**HOW TO COMPLETE THIS TASK:**
Wherever a line in the records contains the word "Timeline", return that line.

**TASK INPUTS:**
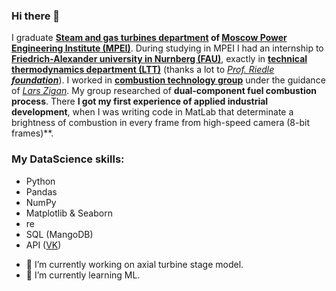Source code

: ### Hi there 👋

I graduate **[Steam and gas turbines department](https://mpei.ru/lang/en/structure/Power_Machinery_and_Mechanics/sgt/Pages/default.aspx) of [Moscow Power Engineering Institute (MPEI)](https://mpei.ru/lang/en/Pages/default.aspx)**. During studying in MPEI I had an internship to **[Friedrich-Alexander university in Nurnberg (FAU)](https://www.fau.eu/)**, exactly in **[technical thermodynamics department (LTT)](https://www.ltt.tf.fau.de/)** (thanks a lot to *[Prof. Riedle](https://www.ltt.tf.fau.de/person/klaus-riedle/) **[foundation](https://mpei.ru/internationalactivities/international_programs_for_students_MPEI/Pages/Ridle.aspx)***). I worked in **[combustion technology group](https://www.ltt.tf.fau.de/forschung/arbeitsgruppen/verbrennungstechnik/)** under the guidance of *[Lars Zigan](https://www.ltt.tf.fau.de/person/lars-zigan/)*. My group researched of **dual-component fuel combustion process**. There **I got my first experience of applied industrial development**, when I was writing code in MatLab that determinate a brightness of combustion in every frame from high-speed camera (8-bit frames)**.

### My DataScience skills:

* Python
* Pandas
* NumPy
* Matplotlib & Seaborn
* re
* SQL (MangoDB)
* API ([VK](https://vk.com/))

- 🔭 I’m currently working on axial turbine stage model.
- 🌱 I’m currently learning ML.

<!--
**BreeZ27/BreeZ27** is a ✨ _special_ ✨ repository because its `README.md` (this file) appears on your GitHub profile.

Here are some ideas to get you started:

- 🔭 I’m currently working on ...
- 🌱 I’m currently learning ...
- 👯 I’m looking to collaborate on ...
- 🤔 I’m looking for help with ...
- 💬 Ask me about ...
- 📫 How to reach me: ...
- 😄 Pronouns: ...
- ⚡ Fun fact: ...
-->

* * *

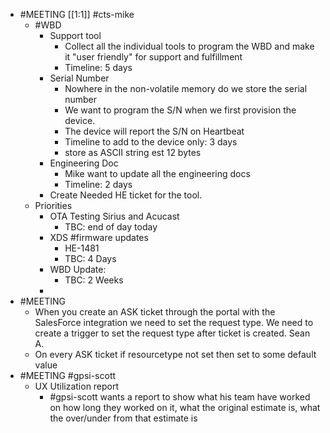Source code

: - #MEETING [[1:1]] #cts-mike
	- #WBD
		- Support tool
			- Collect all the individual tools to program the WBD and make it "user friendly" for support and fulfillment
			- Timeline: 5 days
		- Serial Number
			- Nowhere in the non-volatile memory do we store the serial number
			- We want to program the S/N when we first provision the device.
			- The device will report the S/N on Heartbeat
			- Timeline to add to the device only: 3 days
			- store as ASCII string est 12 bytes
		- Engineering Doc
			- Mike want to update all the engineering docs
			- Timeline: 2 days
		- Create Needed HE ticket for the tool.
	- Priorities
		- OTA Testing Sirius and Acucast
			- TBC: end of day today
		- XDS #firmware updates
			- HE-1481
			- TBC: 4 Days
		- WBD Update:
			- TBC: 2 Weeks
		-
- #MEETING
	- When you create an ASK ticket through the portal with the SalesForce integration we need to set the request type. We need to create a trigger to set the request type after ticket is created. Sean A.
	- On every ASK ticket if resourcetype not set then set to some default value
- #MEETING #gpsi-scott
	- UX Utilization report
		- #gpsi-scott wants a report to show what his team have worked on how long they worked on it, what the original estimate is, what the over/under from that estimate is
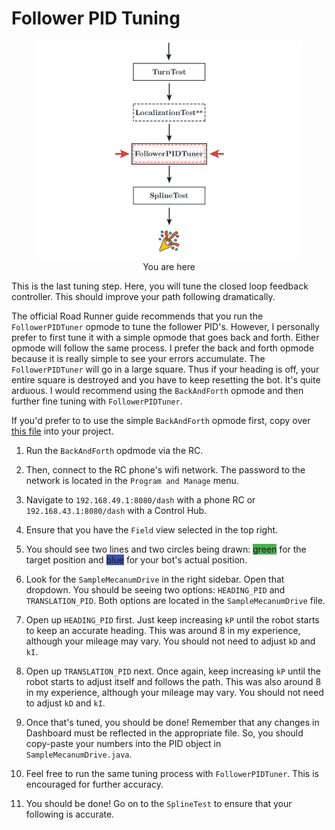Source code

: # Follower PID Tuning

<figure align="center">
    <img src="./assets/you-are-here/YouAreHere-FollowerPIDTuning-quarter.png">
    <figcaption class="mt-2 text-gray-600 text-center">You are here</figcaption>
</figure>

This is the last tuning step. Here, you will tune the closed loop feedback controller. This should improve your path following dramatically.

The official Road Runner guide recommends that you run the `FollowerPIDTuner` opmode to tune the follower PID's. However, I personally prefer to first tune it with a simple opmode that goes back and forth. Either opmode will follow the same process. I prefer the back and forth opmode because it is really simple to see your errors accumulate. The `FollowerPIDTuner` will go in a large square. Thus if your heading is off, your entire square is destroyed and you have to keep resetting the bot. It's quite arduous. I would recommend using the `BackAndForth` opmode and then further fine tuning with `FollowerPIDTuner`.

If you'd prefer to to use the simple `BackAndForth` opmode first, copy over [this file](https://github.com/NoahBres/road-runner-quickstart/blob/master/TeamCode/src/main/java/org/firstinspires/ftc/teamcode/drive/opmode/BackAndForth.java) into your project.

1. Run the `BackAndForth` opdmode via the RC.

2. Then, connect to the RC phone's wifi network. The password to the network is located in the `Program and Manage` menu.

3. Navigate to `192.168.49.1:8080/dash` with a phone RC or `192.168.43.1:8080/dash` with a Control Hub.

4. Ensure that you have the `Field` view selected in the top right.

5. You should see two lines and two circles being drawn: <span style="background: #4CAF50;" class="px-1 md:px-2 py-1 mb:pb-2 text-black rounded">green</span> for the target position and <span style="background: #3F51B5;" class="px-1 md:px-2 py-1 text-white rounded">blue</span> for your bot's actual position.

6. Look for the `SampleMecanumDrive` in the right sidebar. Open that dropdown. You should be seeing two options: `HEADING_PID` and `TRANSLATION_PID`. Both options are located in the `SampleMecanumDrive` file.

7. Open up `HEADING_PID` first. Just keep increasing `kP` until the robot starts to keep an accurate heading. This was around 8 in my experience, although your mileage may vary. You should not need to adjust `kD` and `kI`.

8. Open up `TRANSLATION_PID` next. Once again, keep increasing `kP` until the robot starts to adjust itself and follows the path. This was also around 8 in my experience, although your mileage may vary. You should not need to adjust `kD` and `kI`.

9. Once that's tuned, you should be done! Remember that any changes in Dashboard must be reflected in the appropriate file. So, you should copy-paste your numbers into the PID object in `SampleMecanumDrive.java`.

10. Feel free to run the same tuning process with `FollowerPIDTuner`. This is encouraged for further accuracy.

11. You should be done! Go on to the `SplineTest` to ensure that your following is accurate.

**EXPECTED ANSWER:**
			- Timeline: 5 days
			- Timeline to add to the device only: 3 days
			- Timeline: 2 days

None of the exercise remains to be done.